Anticipating even more screen time in the coming months, and perhaps for a longer time, I thought I should invest in a second pair of glasses. Fortunately, I am functional without glasses, but, still, it’s good practice to be prepared with a spare.

Now an Arizona resident, I miss having my favorite dispensing optician nearby. Haig from Paris Optique in Studio City, CA is simply the best (on Yelp), finishing all the work on his own high-tech machine right there in his shop. He personally, finely, expertly fits the new lenses to your existing or new frames. I LOVE my new lenses in my own frames that Haig made shortly before the move.

Original Essilor lenses with Varilux®, Crizal® and Transitions®


I wanted to be prepared for what was obvious to me, that in this gig economy I needed the extra pair of glasses sooner than later. That precluded the turn-around time had I sent another set of frames to Haig. In addition, I could not sit there in front of him for a personal fitting.

Plan B. Not my favorite option, but desperate times . . . I went to Costco, refraction Rx in hand. I explained myself to the counter person in the Optical Department. When I said that I wanted this spare pair to also be optimized for computer use, she brightened with an idea.


She suggested that I get what has become a popular option for exactly this purpose. These so-called prescription “computer glasses” are optimized for sitting in front of a computer screen over extended periods. They have a blue coating to soften the harsh blues of a typical computer display. They are also set with the visual sweet spot where one looks forward at a screen, not for the wider area beyond and all around.

As a bonus, these glasses are less expensive by about $100! A Costco spare set of specs made from my Rx and using my own frames would have been about $225 with all the bells and whistles  – best quality lenses with their version of Essilor’s Transitions to auto darken in sunlight, UV coating, anti-reflective coating with polished edges. Instead, for about $125, I ordered her suggestion.

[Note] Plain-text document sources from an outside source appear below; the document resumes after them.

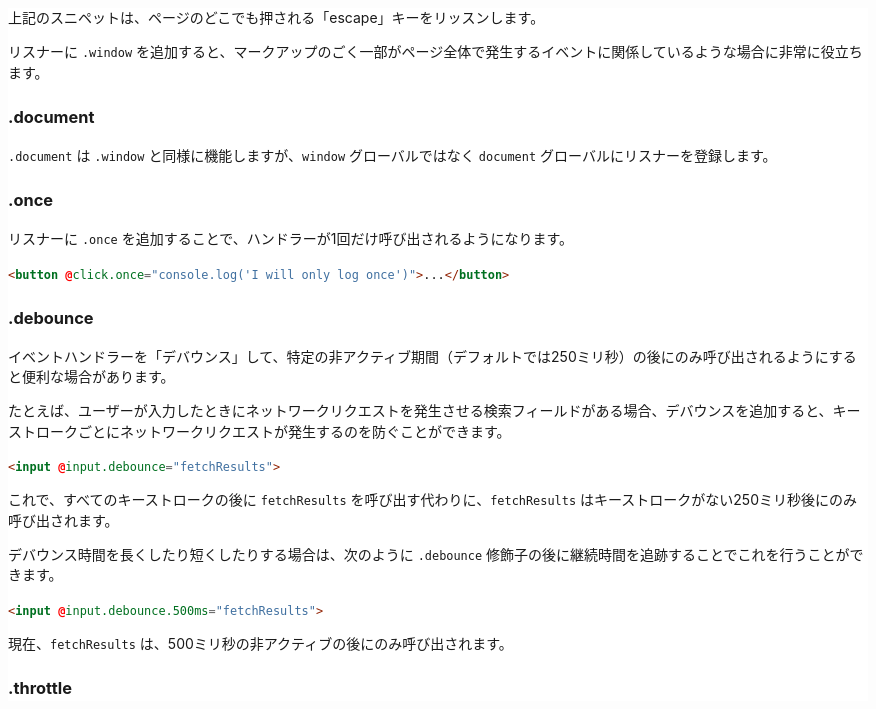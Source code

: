 



上記のスニペットは、ページのどこでも押される「escape」キーをリッスンします。

リスナーに `.window` を追加すると、マークアップのごく一部がページ全体で発生するイベントに関係しているような場合に非常に役立ちます。

<a name="document"></a>

### .document



`.document` は `.window` と同様に機能しますが、`window` グローバルではなく `document` グローバルにリスナーを登録します。

<a name="once"></a>

### .once



リスナーに `.once` を追加することで、ハンドラーが1回だけ呼び出されるようになります。

```html
<button @click.once="console.log('I will only log once')">...</button>
```

<a name="debounce"></a>

### .debounce





イベントハンドラーを「デバウンス」して、特定の非アクティブ期間（デフォルトでは250ミリ秒）の後にのみ呼び出されるようにすると便利な場合があります。

たとえば、ユーザーが入力したときにネットワークリクエストを発生させる検索フィールドがある場合、デバウンスを追加すると、キーストロークごとにネットワークリクエストが発生するのを防ぐことができます。

```html
<input @input.debounce="fetchResults">
```





これで、すべてのキーストロークの後に `fetchResults` を呼び出す代わりに、`fetchResults` はキーストロークがない250ミリ秒後にのみ呼び出されます。

デバウンス時間を長くしたり短くしたりする場合は、次のように `.debounce` 修飾子の後に継続時間を追跡することでこれを行うことができます。

```html
<input @input.debounce.500ms="fetchResults">
```



現在、`fetchResults` は、500ミリ秒の非アクティブの後にのみ呼び出されます。

<a name="throttle"></a>

### .throttle




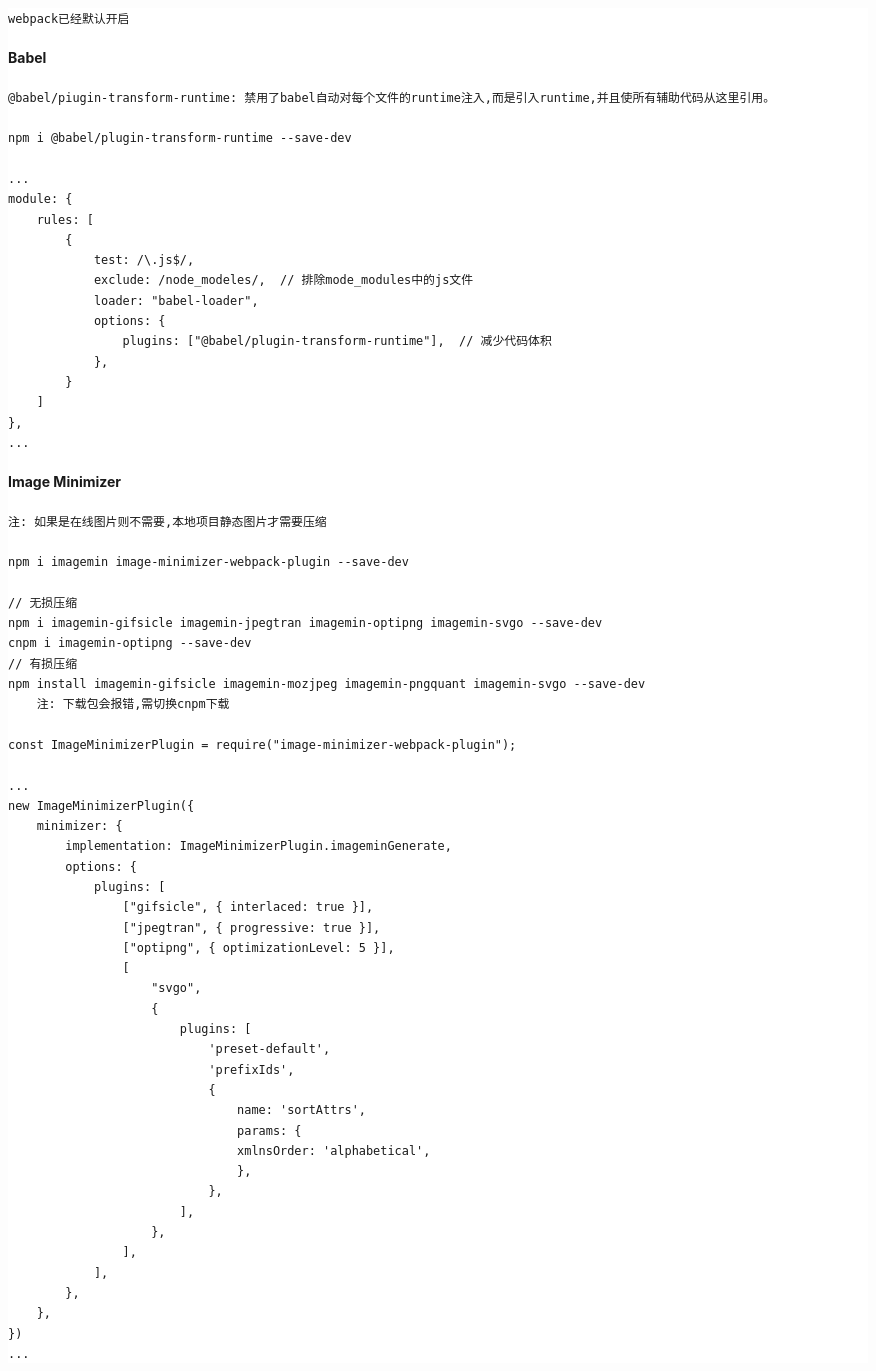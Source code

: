    webpack已经默认开启

#### Babel
    @babel/piugin-transform-runtime: 禁用了babel自动对每个文件的runtime注入,而是引入runtime,并且使所有辅助代码从这里引用。

    npm i @babel/plugin-transform-runtime --save-dev
    
    ...
    module: {
        rules: [
            {
                test: /\.js$/,
                exclude: /node_modeles/,  // 排除mode_modules中的js文件
                loader: "babel-loader",
                options: {
                    plugins: ["@babel/plugin-transform-runtime"],  // 减少代码体积
                },
            }
        ]
    },
    ...

#### Image Minimizer
    注: 如果是在线图片则不需要,本地项目静态图片才需要压缩

    npm i imagemin image-minimizer-webpack-plugin --save-dev

    // 无损压缩
    npm i imagemin-gifsicle imagemin-jpegtran imagemin-optipng imagemin-svgo --save-dev
    cnpm i imagemin-optipng --save-dev
    // 有损压缩
    npm install imagemin-gifsicle imagemin-mozjpeg imagemin-pngquant imagemin-svgo --save-dev
        注: 下载包会报错,需切换cnpm下载

    const ImageMinimizerPlugin = require("image-minimizer-webpack-plugin");

    ...
    new ImageMinimizerPlugin({
        minimizer: {
            implementation: ImageMinimizerPlugin.imageminGenerate,
            options: {
                plugins: [
                    ["gifsicle", { interlaced: true }],
                    ["jpegtran", { progressive: true }],
                    ["optipng", { optimizationLevel: 5 }],
                    [
                        "svgo",
                        {
                            plugins: [
                                'preset-default',
                                'prefixIds',
                                {
                                    name: 'sortAttrs',
                                    params: {
                                    xmlnsOrder: 'alphabetical',
                                    },
                                },
                            ],
                        },
                    ],
                ],
            },
        },
    })
    ...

These specs are for inside use, so there is no protective UV coating, no darkening capabilities and no anti-reflective coating. The person who did the measurements also lowered the central area of focus a bit so I would not have to look at the upper area of the glasses to see the computer screen in front of me. That saves neck strain in my case.

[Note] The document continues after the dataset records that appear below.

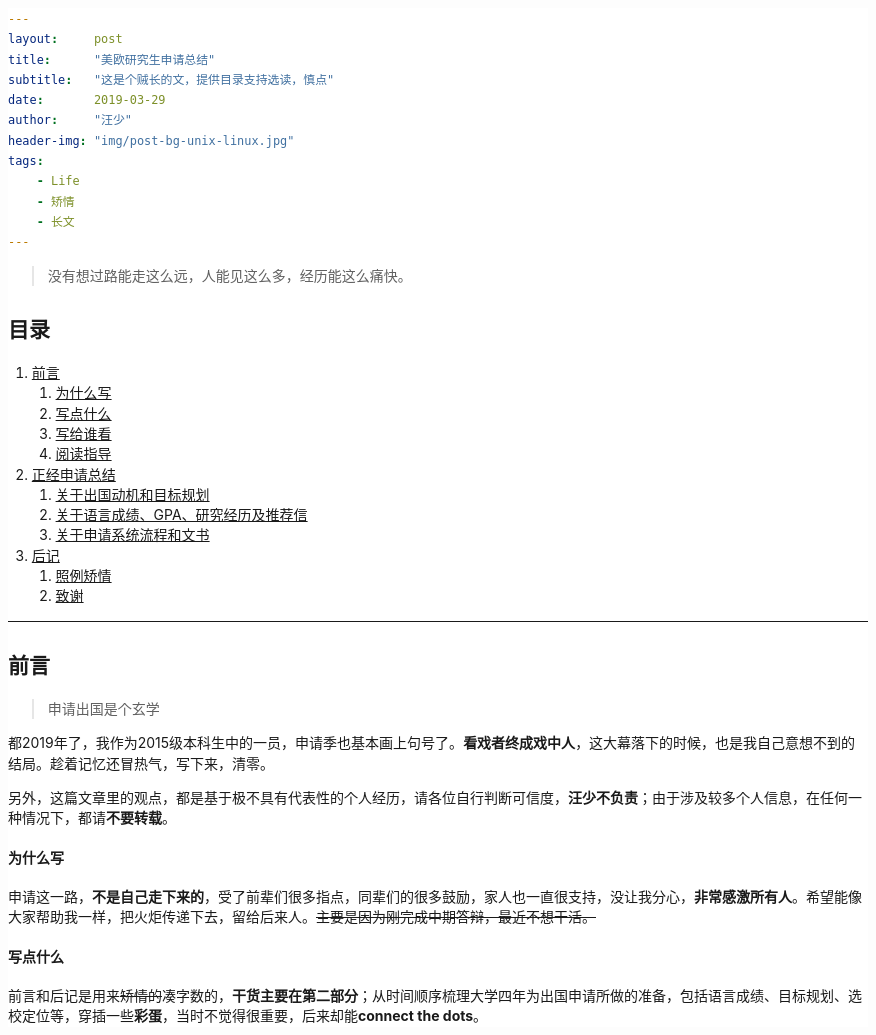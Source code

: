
 ```yaml
---
layout:     post
title:      "美欧研究生申请总结"
subtitle:   "这是个贼长的文，提供目录支持选读，慎点"
date:       2019-03-29
author:     "汪少"
header-img: "img/post-bg-unix-linux.jpg"
tags:
    - Life
    - 矫情
    - 长文
---
```


> 没有想过路能走这么远，人能见这么多，经历能这么痛快。


## 目录

1. [前言](#前言)
	1. [为什么写](#为什么写)
	2. [写点什么](#写点什么)
	3. [写给谁看](#写给谁看)
	4. [阅读指导](#阅读指导)
2. [正经申请总结](#正经申请总结)
	1. [关于出国动机和目标规划](#关于出国动机和目标规划)
	2. [关于语言成绩、GPA、研究经历及推荐信](#关于语言成绩、GPA、研究经历及推荐信)
	3. [关于申请系统流程和文书](#xnu-kernel)
3. [后记](#linux)
	1. [照例矫情](#linux-kernel)
	2. [致谢](#gnu-project)


---

## 前言


> 申请出国是个玄学

都2019年了，我作为2015级本科生中的一员，申请季也基本画上句号了。**看戏者终成戏中人**，这大幕落下的时候，也是我自己意想不到的结局。趁着记忆还冒热气，写下来，清零。

另外，这篇文章里的观点，都是基于极不具有代表性的个人经历，请各位自行判断可信度，**汪少不负责**；由于涉及较多个人信息，在任何一种情况下，都请**不要转载**。

#### 为什么写
申请这一路，**不是自己走下来的**，受了前辈们很多指点，同辈们的很多鼓励，家人也一直很支持，没让我分心，**非常感激所有人**。希望能像大家帮助我一样，把火炬传递下去，留给后来人。~~主要是因为刚完成中期答辩，最近不想干活。~~


#### 写点什么
前言和后记是用来~~矫情的~~凑字数的，**干货主要在第二部分**；从时间顺序梳理大学四年为出国申请所做的准备，包括语言成绩、目标规划、选校定位等，穿插一些**彩蛋**，当时不觉得很重要，后来却能**connect the dots**。
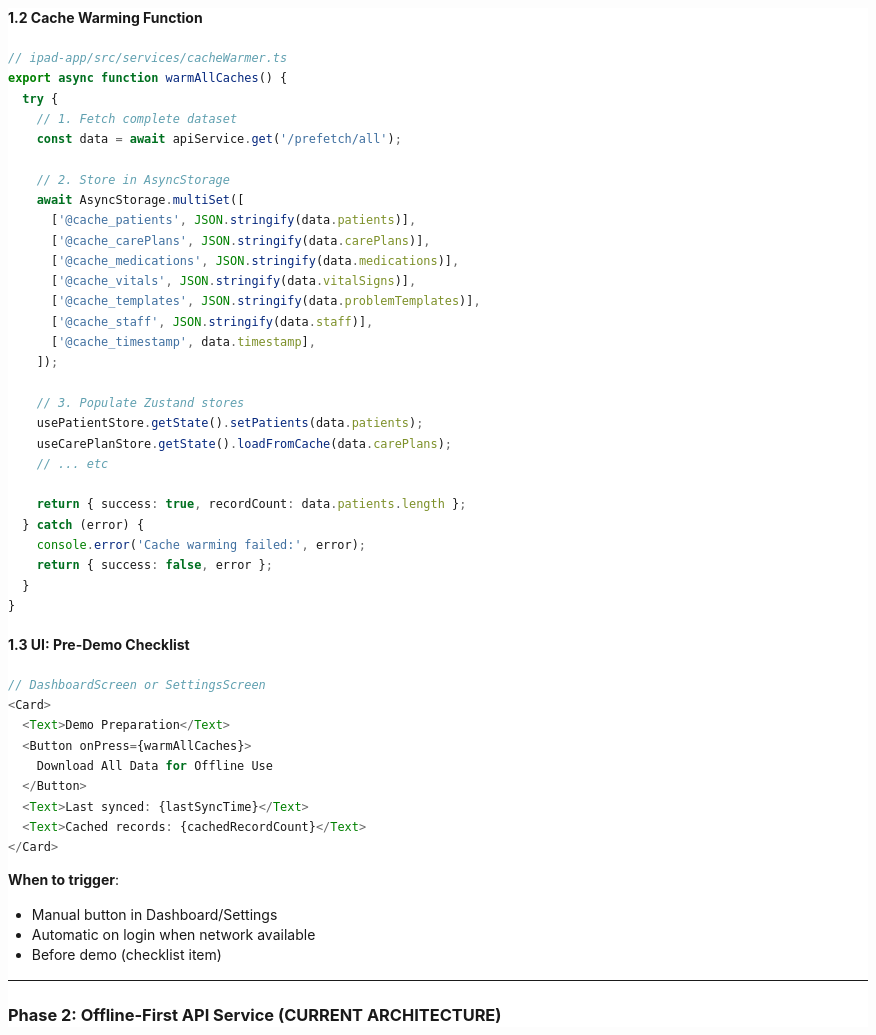 #### 1.2 Cache Warming Function
```typescript
// ipad-app/src/services/cacheWarmer.ts
export async function warmAllCaches() {
  try {
    // 1. Fetch complete dataset
    const data = await apiService.get('/prefetch/all');

    // 2. Store in AsyncStorage
    await AsyncStorage.multiSet([
      ['@cache_patients', JSON.stringify(data.patients)],
      ['@cache_carePlans', JSON.stringify(data.carePlans)],
      ['@cache_medications', JSON.stringify(data.medications)],
      ['@cache_vitals', JSON.stringify(data.vitalSigns)],
      ['@cache_templates', JSON.stringify(data.problemTemplates)],
      ['@cache_staff', JSON.stringify(data.staff)],
      ['@cache_timestamp', data.timestamp],
    ]);

    // 3. Populate Zustand stores
    usePatientStore.getState().setPatients(data.patients);
    useCarePlanStore.getState().loadFromCache(data.carePlans);
    // ... etc

    return { success: true, recordCount: data.patients.length };
  } catch (error) {
    console.error('Cache warming failed:', error);
    return { success: false, error };
  }
}
```

#### 1.3 UI: Pre-Demo Checklist
```typescript
// DashboardScreen or SettingsScreen
<Card>
  <Text>Demo Preparation</Text>
  <Button onPress={warmAllCaches}>
    Download All Data for Offline Use
  </Button>
  <Text>Last synced: {lastSyncTime}</Text>
  <Text>Cached records: {cachedRecordCount}</Text>
</Card>
```

**When to trigger**:
- Manual button in Dashboard/Settings
- Automatic on login when network available
- Before demo (checklist item)

---

### Phase 2: Offline-First API Service (CURRENT ARCHITECTURE)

Prescription computer lenses from Costco set into my frames


And what did I get in a week? My new prescription “computer glasses” from Costco are better than I could have imagined. I wear them most of the time while indoors. Not only are they ideal for the intended purpose opposite a computer monitor on my desk or while staring at my laptop screen, images are sharp and clear when watching my big screen TV from across the room.

Original prescription glasses, L, prescription computer glasses, R

What else is missing? The field of view is narrower whereas my “outdoor” glasses with the latest Essilor lenses from Paris Optique are nearly edge-to-edge in sharp focus from left to right.

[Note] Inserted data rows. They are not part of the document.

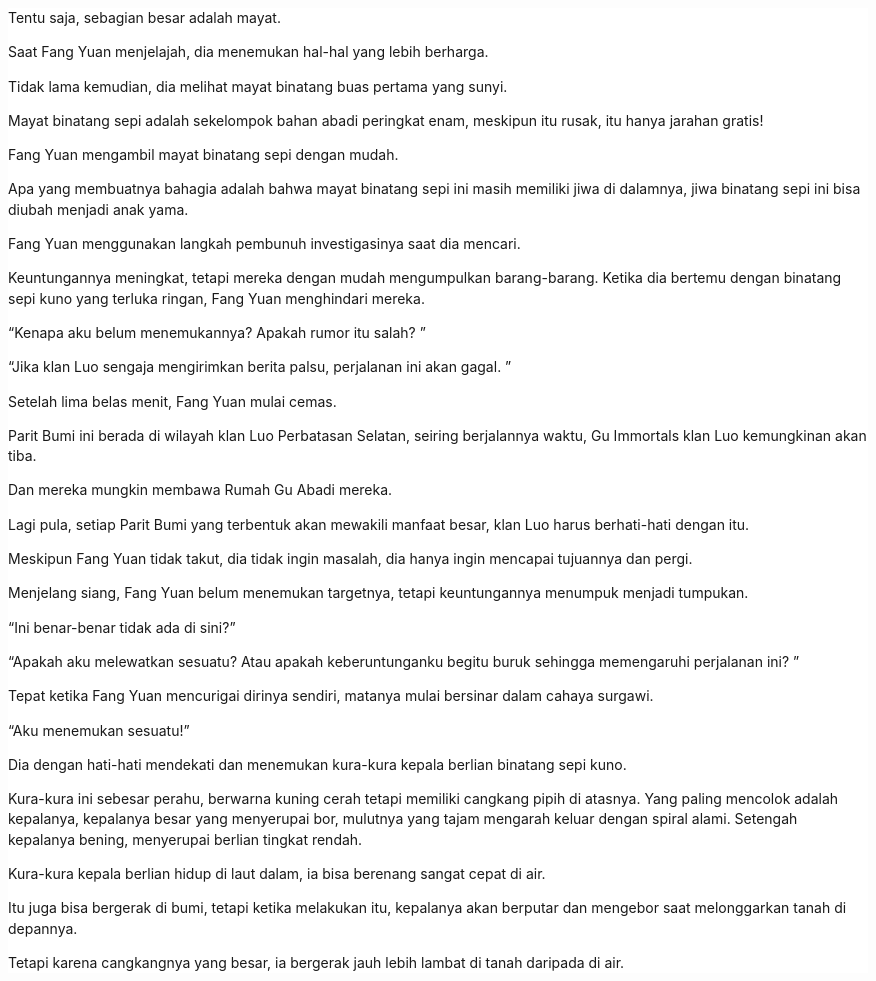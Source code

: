 Tentu saja, sebagian besar adalah mayat.

Saat Fang Yuan menjelajah, dia menemukan hal-hal yang lebih berharga.

Tidak lama kemudian, dia melihat mayat binatang buas pertama yang sunyi.



Mayat binatang sepi adalah sekelompok bahan abadi peringkat enam, meskipun itu rusak, itu hanya jarahan gratis!

Fang Yuan mengambil mayat binatang sepi dengan mudah.

Apa yang membuatnya bahagia adalah bahwa mayat binatang sepi ini masih memiliki jiwa di dalamnya, jiwa binatang sepi ini bisa diubah menjadi anak yama.

Fang Yuan menggunakan langkah pembunuh investigasinya saat dia mencari.

Keuntungannya meningkat, tetapi mereka dengan mudah mengumpulkan barang-barang. Ketika dia bertemu dengan binatang sepi kuno yang terluka ringan, Fang Yuan menghindari mereka.

“Kenapa aku belum menemukannya? Apakah rumor itu salah? ”

“Jika klan Luo sengaja mengirimkan berita palsu, perjalanan ini akan gagal. ”

Setelah lima belas menit, Fang Yuan mulai cemas.

Parit Bumi ini berada di wilayah klan Luo Perbatasan Selatan, seiring berjalannya waktu, Gu Immortals klan Luo kemungkinan akan tiba.

Dan mereka mungkin membawa Rumah Gu Abadi mereka.

Lagi pula, setiap Parit Bumi yang terbentuk akan mewakili manfaat besar, klan Luo harus berhati-hati dengan itu.

Meskipun Fang Yuan tidak takut, dia tidak ingin masalah, dia hanya ingin mencapai tujuannya dan pergi.

Menjelang siang, Fang Yuan belum menemukan targetnya, tetapi keuntungannya menumpuk menjadi tumpukan.

“Ini benar-benar tidak ada di sini?”

“Apakah aku melewatkan sesuatu? Atau apakah keberuntunganku begitu buruk sehingga memengaruhi perjalanan ini? ”

Tepat ketika Fang Yuan mencurigai dirinya sendiri, matanya mulai bersinar dalam cahaya surgawi.

“Aku menemukan sesuatu!”

Dia dengan hati-hati mendekati dan menemukan kura-kura kepala berlian binatang sepi kuno.

Kura-kura ini sebesar perahu, berwarna kuning cerah tetapi memiliki cangkang pipih di atasnya. Yang paling mencolok adalah kepalanya, kepalanya besar yang menyerupai bor, mulutnya yang tajam mengarah keluar dengan spiral alami. Setengah kepalanya bening, menyerupai berlian tingkat rendah.

Kura-kura kepala berlian hidup di laut dalam, ia bisa berenang sangat cepat di air.

Itu juga bisa bergerak di bumi, tetapi ketika melakukan itu, kepalanya akan berputar dan mengebor saat melonggarkan tanah di depannya.



Tetapi karena cangkangnya yang besar, ia bergerak jauh lebih lambat di tanah daripada di air.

Original glasses L, new prescription computer lenses from Costco, R

A few times I have forgotten I was wearing my computer glasses when I went out for necessities during this stay-at-home time. Probably not a good idea to do often, mostly because of the lack of UV protection, but I did not feel the need to go back home and swap glasses. I could survive outside with the computer specs.

I still need to get a spare set of my everyday “outdoor” glasses, but the pressure is off for now.